2) Compare and Contrast overriding methods and overloading methods with suitable examples

Marks: 5 M, 8 M, 10 M

Year: Dec 2013, May 2014, Dec 2013, May 15

• In a class hierarchy, when a method in a subclass has the same name and type signature as a method in its superclass, then the method in the subclass is said to override the method in the superclass.
• When an overridden method is called from within a subclass, it will always refer to the version of that method defined by the subclass.

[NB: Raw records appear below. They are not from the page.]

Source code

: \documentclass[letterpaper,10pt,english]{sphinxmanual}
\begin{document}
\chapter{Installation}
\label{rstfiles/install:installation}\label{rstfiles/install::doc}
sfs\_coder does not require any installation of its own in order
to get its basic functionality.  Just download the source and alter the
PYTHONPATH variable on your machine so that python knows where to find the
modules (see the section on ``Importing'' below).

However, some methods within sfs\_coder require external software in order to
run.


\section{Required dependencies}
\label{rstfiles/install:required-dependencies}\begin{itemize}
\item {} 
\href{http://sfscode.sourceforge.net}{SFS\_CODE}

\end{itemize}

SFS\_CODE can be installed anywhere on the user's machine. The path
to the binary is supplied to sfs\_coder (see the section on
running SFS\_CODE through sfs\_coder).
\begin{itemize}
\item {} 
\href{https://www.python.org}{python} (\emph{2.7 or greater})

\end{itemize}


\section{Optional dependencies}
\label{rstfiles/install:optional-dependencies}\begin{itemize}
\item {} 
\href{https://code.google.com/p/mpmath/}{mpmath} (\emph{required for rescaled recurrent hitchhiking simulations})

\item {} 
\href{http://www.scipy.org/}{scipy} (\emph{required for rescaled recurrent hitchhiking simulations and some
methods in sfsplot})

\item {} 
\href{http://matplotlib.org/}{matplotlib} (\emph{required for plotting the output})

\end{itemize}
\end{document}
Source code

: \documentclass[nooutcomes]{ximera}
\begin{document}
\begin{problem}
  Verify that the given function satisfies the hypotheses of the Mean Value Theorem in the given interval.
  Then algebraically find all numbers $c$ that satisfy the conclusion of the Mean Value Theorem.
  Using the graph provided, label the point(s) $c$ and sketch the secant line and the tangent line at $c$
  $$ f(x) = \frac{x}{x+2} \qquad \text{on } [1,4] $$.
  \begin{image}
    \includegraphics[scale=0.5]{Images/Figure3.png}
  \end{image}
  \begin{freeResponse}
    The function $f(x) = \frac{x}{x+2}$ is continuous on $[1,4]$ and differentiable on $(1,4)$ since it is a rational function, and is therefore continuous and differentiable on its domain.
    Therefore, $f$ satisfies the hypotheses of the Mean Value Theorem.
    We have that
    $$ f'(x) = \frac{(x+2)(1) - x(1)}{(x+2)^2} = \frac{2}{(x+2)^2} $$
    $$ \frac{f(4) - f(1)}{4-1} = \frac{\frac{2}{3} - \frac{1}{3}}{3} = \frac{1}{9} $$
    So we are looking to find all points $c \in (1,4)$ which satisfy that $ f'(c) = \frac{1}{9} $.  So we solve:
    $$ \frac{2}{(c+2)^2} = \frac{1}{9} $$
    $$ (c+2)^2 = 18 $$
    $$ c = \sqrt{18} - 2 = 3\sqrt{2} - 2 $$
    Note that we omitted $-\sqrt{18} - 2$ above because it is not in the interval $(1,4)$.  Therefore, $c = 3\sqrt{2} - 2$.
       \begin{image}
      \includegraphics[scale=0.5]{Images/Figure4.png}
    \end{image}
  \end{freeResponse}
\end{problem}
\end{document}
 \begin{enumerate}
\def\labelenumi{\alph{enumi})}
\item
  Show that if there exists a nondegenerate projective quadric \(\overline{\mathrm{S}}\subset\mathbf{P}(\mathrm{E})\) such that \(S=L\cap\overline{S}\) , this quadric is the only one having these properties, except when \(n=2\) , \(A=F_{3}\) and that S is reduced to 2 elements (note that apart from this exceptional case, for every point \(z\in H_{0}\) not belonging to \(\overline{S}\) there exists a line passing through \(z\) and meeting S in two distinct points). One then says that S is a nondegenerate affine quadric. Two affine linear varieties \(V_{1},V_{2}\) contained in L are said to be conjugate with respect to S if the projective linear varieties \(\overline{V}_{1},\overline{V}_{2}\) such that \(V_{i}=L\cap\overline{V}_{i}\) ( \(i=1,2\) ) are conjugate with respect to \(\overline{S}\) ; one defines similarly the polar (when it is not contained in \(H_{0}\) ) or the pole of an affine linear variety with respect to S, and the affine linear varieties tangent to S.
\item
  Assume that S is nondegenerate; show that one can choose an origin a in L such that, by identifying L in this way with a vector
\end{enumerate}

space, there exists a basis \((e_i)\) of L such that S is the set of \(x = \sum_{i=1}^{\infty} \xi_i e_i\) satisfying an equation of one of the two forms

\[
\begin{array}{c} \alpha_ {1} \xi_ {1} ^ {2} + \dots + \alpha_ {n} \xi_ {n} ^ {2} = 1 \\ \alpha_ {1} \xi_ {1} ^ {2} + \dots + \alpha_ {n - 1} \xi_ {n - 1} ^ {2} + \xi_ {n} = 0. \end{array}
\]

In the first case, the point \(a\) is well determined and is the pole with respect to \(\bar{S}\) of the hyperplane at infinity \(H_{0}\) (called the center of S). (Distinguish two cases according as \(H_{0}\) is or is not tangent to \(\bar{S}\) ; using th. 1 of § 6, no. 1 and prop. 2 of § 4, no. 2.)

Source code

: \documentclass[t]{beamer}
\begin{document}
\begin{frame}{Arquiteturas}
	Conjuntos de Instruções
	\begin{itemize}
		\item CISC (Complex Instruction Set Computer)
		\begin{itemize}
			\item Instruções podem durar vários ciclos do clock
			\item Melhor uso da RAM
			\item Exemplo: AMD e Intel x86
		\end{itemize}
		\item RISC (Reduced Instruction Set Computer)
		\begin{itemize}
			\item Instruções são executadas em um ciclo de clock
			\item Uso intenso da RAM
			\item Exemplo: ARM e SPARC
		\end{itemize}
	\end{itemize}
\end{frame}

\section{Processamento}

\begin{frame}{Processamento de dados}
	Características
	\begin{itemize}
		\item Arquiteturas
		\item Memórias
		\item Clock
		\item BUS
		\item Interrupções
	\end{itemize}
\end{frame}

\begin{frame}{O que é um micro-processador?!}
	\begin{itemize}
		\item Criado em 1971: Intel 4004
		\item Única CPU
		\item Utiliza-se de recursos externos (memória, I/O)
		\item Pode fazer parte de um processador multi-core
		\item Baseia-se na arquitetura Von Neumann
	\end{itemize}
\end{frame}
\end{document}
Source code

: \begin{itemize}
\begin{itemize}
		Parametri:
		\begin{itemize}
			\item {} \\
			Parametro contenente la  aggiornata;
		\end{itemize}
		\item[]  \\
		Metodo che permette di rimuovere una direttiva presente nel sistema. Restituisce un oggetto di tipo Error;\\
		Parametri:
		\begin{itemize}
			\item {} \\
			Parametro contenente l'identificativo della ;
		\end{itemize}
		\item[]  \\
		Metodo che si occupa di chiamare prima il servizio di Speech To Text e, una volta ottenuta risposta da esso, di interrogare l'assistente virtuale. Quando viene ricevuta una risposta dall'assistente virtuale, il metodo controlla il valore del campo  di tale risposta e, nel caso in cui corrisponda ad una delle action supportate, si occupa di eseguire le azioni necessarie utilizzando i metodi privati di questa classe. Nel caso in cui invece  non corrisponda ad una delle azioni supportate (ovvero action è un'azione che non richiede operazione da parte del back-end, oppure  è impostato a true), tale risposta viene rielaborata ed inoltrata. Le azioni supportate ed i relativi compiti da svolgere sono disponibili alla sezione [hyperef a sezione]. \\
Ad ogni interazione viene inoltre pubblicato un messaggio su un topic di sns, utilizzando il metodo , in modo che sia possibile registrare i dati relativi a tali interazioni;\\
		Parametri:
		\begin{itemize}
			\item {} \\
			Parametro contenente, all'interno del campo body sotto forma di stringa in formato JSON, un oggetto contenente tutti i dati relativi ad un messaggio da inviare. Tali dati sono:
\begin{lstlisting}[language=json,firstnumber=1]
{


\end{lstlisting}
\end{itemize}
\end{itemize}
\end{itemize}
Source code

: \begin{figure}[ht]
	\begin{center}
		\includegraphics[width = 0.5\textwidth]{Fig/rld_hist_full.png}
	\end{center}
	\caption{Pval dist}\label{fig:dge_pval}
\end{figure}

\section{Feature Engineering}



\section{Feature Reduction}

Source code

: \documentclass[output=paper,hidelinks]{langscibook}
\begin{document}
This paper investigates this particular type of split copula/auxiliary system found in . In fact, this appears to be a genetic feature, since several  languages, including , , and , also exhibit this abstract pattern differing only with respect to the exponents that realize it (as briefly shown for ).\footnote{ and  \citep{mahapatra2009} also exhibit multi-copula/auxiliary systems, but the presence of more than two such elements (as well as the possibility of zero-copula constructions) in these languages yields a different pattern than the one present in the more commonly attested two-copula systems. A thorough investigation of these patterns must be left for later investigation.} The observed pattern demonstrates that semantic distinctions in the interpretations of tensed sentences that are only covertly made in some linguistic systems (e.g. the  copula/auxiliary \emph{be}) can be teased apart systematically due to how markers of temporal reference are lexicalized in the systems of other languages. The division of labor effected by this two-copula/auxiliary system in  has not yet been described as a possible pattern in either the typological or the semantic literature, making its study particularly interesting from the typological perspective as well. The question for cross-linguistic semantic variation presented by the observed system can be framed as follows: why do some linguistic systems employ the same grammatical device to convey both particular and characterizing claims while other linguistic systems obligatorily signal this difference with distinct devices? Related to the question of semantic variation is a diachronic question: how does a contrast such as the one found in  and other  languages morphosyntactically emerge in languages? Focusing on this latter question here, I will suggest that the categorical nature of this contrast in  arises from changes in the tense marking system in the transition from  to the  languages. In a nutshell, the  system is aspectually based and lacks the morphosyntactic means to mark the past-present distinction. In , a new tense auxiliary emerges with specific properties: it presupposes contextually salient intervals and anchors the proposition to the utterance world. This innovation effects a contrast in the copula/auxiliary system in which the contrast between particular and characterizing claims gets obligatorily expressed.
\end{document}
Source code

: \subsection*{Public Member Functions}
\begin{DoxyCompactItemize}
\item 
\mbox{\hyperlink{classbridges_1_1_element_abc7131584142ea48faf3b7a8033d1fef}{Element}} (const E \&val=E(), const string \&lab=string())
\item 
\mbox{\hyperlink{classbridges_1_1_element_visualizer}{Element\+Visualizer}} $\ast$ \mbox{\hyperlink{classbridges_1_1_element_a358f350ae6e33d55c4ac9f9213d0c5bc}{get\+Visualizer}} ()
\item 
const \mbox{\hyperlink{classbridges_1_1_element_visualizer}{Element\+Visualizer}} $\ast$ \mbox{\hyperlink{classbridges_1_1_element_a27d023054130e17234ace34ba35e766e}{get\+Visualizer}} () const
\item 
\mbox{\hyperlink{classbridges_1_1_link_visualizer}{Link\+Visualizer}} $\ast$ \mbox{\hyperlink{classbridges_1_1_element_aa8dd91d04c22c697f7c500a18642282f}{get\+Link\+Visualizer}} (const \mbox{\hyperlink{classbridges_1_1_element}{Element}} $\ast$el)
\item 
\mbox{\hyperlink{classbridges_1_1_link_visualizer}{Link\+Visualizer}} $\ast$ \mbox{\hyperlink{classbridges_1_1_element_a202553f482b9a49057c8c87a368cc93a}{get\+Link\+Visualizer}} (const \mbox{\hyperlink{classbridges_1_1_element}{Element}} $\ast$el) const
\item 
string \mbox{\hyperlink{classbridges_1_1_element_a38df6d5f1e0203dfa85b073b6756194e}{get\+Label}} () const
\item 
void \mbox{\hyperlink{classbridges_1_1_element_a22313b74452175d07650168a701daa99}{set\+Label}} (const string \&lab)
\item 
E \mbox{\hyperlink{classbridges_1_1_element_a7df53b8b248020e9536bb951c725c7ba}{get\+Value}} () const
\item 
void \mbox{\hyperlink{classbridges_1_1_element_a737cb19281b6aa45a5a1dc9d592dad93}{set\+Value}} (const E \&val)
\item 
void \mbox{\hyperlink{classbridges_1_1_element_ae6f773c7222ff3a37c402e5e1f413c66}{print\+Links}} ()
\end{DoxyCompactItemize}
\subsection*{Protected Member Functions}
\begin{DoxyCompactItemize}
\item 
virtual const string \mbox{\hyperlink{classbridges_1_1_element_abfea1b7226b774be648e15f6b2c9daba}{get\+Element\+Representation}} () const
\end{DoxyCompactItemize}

• The version of the method defined by the superclass will be hidden. Consider the following:

  // Method overriding.
  class A 
  {
  int i, j;
  A(int a, int b) 
  {
  i = a;
  j = b;
  }
  // display i and j
  void show() {
  System.out.println("i and j: " + i + " " + j);
    }
    }
  class B extends A 
  {
  int k;
  B(int a, int b, int c) 
  {
  super(a, b);
  k = c;
  }
  // display k – this overrides show() in A
  void show() 
  {
  System.out.println("k: " + k);
  }
  }
  class Override 
  {
  public static void main(String args[]) {
  B subOb = new B(1, 2, 3);
  subOb.show(); // this calls show() in B
  }
  }
  

• The output produced by this program is shown here: k: 3

• When show( ) is invoked on an object of type B, the version of show( ) defined within B is used. That is, the version of show( ) inside B overrides the version declared in A. Method overriding occurs only when the names and the type signatures of the two methods are identical.
• Though, names return types and parameters of both the methods are same their definition is different.

• If they are not identical, then the two methods are simply overloaded. For example, consider this modified version of the preceding example:

  // Methods with differing type signatures are overloaded – not overridden.
  class A
  {
  int i, j;
  A(int a, int b) 
  {
  i = a;
  j = b;
  }
  // display i and j
  void show() 
  {
  System.out.println("i and j: " + i + " " + j);
  }
  }
  // Create a subclass by extending class A.
  class B extends A 
  {
  int k;
  B(int a, int b, int c) 
  {
  super(a, b);
  k = c;
  }
  // overload show()
  void show(String msg)
  {
  System.out.println(msg + k);
  }
  }
  class Override 
  {
  public static void main(String args[]) 
  {
  B subOb = new B(1, 2, 3);
  subOb.show("This is k: "); // this calls show() in B
  subOb.show(); // this calls show() in A
  }
  }
  

• The output produced by this program is shown here:

  This is k: 3

  i and j: 1 2

• The version of show( ) in B takes a string parameter. This makes its type signature different from the one in A, which takes no parameters. Therefore, no overriding (or name hiding) takes place.